Perhaps she scribbled some pages up in an apple loft on the sly, but was careful to hide them or set fire to them. Soon, however, before she was out of her teens, she was to be betrothed to the son of a neighbouring wool stapler. She cried out that marriage was hateful to her, and for that she was severely beaten by her father. Then he ceased to scold her. He begged her instead not to hurt him, not to shame him in this matter of her marriage. He would give her a chain of beads or a fine petticoat, he said; and there were tears in his eyes. How could she disobey him? How could she break his heart?
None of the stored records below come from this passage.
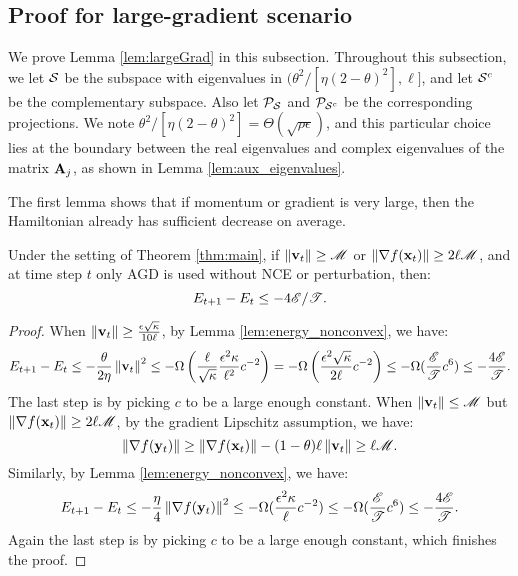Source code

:
\subsection{Proof for large-gradient scenario}
We prove Lemma \ref{lem:largeGrad} in this subsection. 
Throughout this subsection, we let $\S$ be the subspace with eigenvalues in $(\theta^2/[\eta(2-\theta)^2], \ell]$, and let $\S^c$ be the complementary subspace. Also let $\proj_{\S}$ and $\proj_{\S^c}$ be the corresponding projections.
We note $\theta^2/[\eta(2-\theta)^2] = \Theta(\sqrt{\rho\epsilon})$, and this particular choice lies at the boundary between the real eigenvalues and complex eigenvalues of the matrix $\A_j$, as shown in Lemma \ref{lem:aux_eigenvalues}.

The first lemma shows that if momentum or gradient is very large, then the Hamiltonian already has sufficient decrease on average.

\begin{lemma}\label{lem:largegrad_momentum}
Under the setting of Theorem \ref{thm:main}, if $\norm{\v_t}\ge \umom$ or $\norm{\grad f(\x_t)} \ge 2\ell\umom$, and at time step $t$ only AGD is used without NCE or perturbation, then:
\begin{equation*}
 E_{t+1} - E_t \le - 4\ufun/\utime.
\end{equation*} 
\end{lemma}
\begin{proof}
When $\norm{\v_t} \ge \frac{\epsilon \sqrt{\cn}}{10\ell}$, by Lemma \ref{lem:energy_nonconvex}, we have:
\begin{align*}
E_{t+1} -E_t \le -\frac{\theta}{2\eta}\norm{\v_t}^2
\le -\Omega\left(\frac{\ell}{\sqrt{\cn}}\frac{\epsilon^2 \cn}{\ell^2}c^{-2}\right)
= -\Omega\left(\frac{\epsilon^2 \sqrt{\cn}}{2\ell}c^{-2}\right)
\le -\Omega(\frac{\ufun}{\utime} c^6) \le -\frac{4\ufun}{\utime}.
\end{align*}
The last step is by picking $c$ to be a large enough constant.
When $\norm{\v_t} \le \umom$ but $\norm{\grad f(\x_t)} \ge 2\ell\umom$, 
by the gradient Lipschitz assumption, we have:
\begin{equation*}
\norm{\grad f(\y_t)} \ge \norm{\grad f(\x_t)} - (1-\theta) \ell \norm{\v_t} \ge \ell \umom.
\end{equation*}
Similarly, by Lemma \ref{lem:energy_nonconvex}, we have:
\begin{align*}
E_{t+1} -E_t \le -\frac{\eta}{4}\norm{\grad f(\y_t)}^2 \le -\Omega(\frac{\epsilon^2 \cn}{\ell}c^{-2})
\le -\Omega(\frac{\ufun}{\utime} c^6) \le -\frac{4\ufun}{\utime}.
\end{align*}
Again the last step is by picking $c$ to be a large enough constant, which finishes the proof.
\end{proof}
The force of her own gift alone drove her to it. She made up a small parcel of her belongings, let herself down by a rope one summer's night and took the road to London. She was not 17. She had the quickest fancy, a gift like her brother's, for the tune of words. Like him, she had a taste for the theatre. She stood at the stage door; she wanted to act, she said. Men laughed in her face. The manager – a fat, loose lipped man – guffawed. He bellowed something about poodles dancing and women acting – no woman, he said, could possibly be an actress. He hinted – you can imagine what. She could get no training in her craft.

Yet her genius was for fiction and lusted to feed abundantly upon the lives of men and women and the study of their ways. At last – for she was very young, oddly like Shakespeare the poet in her face, with the same grey eyes – at last the manager took pity on her; she found herself with child by that gentleman and so – who shall measure the heat and violence of the poet's heart when caught and tangled in a woman's body? – killed herself one winter's night and lies buried at some crossroads where the omnibuses now stop outside the Elephant and Castle.
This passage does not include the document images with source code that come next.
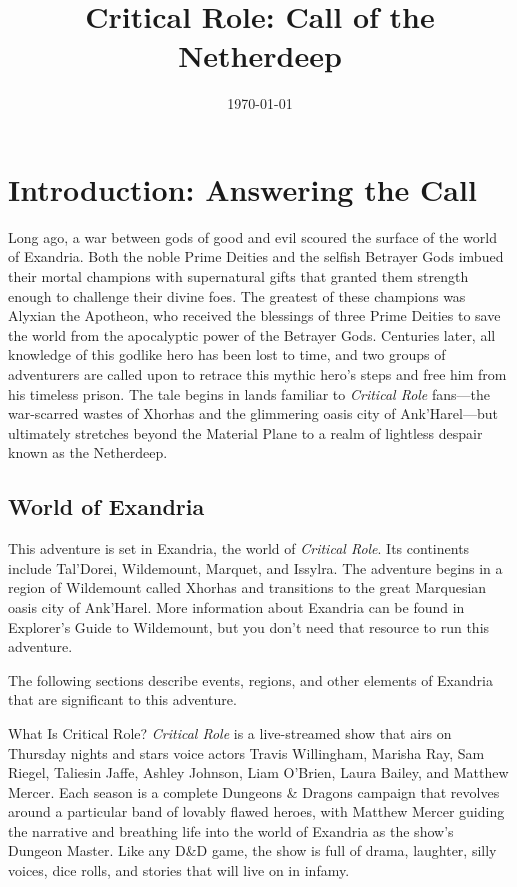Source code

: \documentclass[letterpaper, 11pt, bg=full, twocolumn]{dndbook}
\title{Critical Role: Call of the Netherdeep}
\date{\today}
\begin{document}
\frontmatter

\maketitle
\thispagestyle{empty}
\clearpage

\tableofcontents
\clearpage

\mainmatter

\chapter{Introduction: Answering the Call}\label{ch:introduction-answering-the-call-1-1}

Long ago, a war between gods of good and evil scoured the surface of the world of Exandria. Both the noble Prime Deities and the selfish Betrayer Gods imbued their mortal champions with supernatural gifts that granted them strength enough to challenge their divine foes. The greatest of these champions was Alyxian the Apotheon, who received the blessings of three Prime Deities to save the world from the apocalyptic power of the Betrayer Gods.
Centuries later, all knowledge of this godlike hero has been lost to time, and two groups of adventurers are called upon to retrace this mythic hero's steps and free him from his timeless prison. The tale begins in lands familiar to \textit{Critical Role} fans---the war-scarred wastes of Xhorhas and the glimmering oasis city of Ank'Harel---but ultimately stretches beyond the Material Plane to a realm of lightless despair known as the Netherdeep.
\section{World of Exandria}

This adventure is set in Exandria, the world of \textit{Critical Role}. Its continents include Tal'Dorei, Wildemount, Marquet, and Issylra. The adventure begins in a region of Wildemount called Xhorhas and transitions to the great Marquesian oasis city of Ank'Harel. More information about Exandria can be found in Explorer's Guide to Wildemount, but you don't need that resource to run this adventure.

The following sections describe events, regions, and other elements of Exandria that are significant to this adventure.

\begin{DndSidebar}{What Is Critical Role?}
\textit{Critical Role} is a live-streamed show that airs on Thursday nights and stars voice actors Travis Willingham, Marisha Ray, Sam Riegel, Taliesin Jaffe, Ashley Johnson, Liam O'Brien, Laura Bailey, and Matthew Mercer. Each season is a complete Dungeons \& Dragons campaign that revolves around a particular band of lovably flawed heroes, with Matthew Mercer guiding the narrative and breathing life into the world of Exandria as the show's Dungeon Master. Like any D\&D game, the show is full of drama, laughter, silly voices, dice rolls, and stories that will live on in infamy.
\end{DndSidebar}
\end{document}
Here I would stop, but the pressure of convention decrees that every speech must end with a peroration. When I rummage in my own mind I find no noble sentiments about being companions and equals and influencing the world to higher ends. I find myself saying briefly and prosaically that it is much more important to be oneself than anything else. Do not dream of influencing other people, I would say, if l knew how to make it sound exalted. Think of things in themselves.

How can I further encourage you to go about the business of life? Young women, I would say – and please attend, for the peroration is beginning – my suggestion is a little fantastic; I prefer, therefore, to put it in the form of fiction. I told you that Shakespeare had a sister. Now my belief is that this poet who never wrote a word and was buried at the crossroads still lives. She lives in you and in me, and in many other women who are not here tonight, for they are washing up the dishes and putting the children to bed. But she lives, for great poets do not die; they are continuing presences; they need only the opportunity to walk among us in the flesh.
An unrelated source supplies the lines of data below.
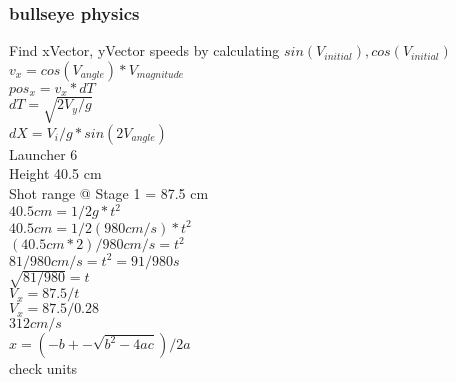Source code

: \documentclass{article}
\begin{document}
\subsubsection* {bullseye physics}
Find xVector, yVector speeds by calculating $sin(V_{initial}), cos(V_{initial})$\\
$v_x = cos(V_{angle}) * V_{magnitude}$\\
$pos_x = v_x * dT$\\
$dT = \sqrt{2V_y/g}$\\
$dX = V_i/g * sin(2V_{angle})$\\
Launcher 6
\\Height 40.5 cm
\\Shot range @ Stage 1 = 87.5 cm
\\$40.5 cm = 1/2 g * t ^2$
\\$40.5 cm = 1/2 (980 cm/s) * t^2$
\\$(40.5cm * 2 )/980cm/s = t^2$
\\$81/980cm/s = t^2 = 91/980s$
\\$ \sqrt{81/980} = t$
\\$V_x = 87.5/t$
\\$V_x = 87.5/0.28$
\\$312 cm/s$
\\$x=({-b+-\sqrt{b^2-4ac}})/2a$
\\check units
\end{document}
This opportunity is now coming within your power to give her. For my belief is that if we live another century or so – I am talking of the common life which is the real life and not of the little separate lives which we live as individuals – and have each of us rooms of our own; if we have the habit of freedom and the courage to write exactly what we think; if we escape a little from the common sitting-room and see human beings not always in their relation to each other but in relation to reality; if we face that there is no arm to cling to, but that we go alone and that our relation is to the world of reality and not only to the world of men and women, then the opportunity will come and the dead poet who was Shakespeare's sister will put on the body which she has so often laid down. Drawing her life from the lives of the unknown who were her forerunners, she will be born.

As for her coming without that preparation, without that effort on our part, without that determination that when she is born again she shall find it possible to live and write her poetry, that we cannot expect, for that would be impossible. But I maintain that she would come if we worked for her, and that so to work, even in poverty and obscurity, is worthwhile.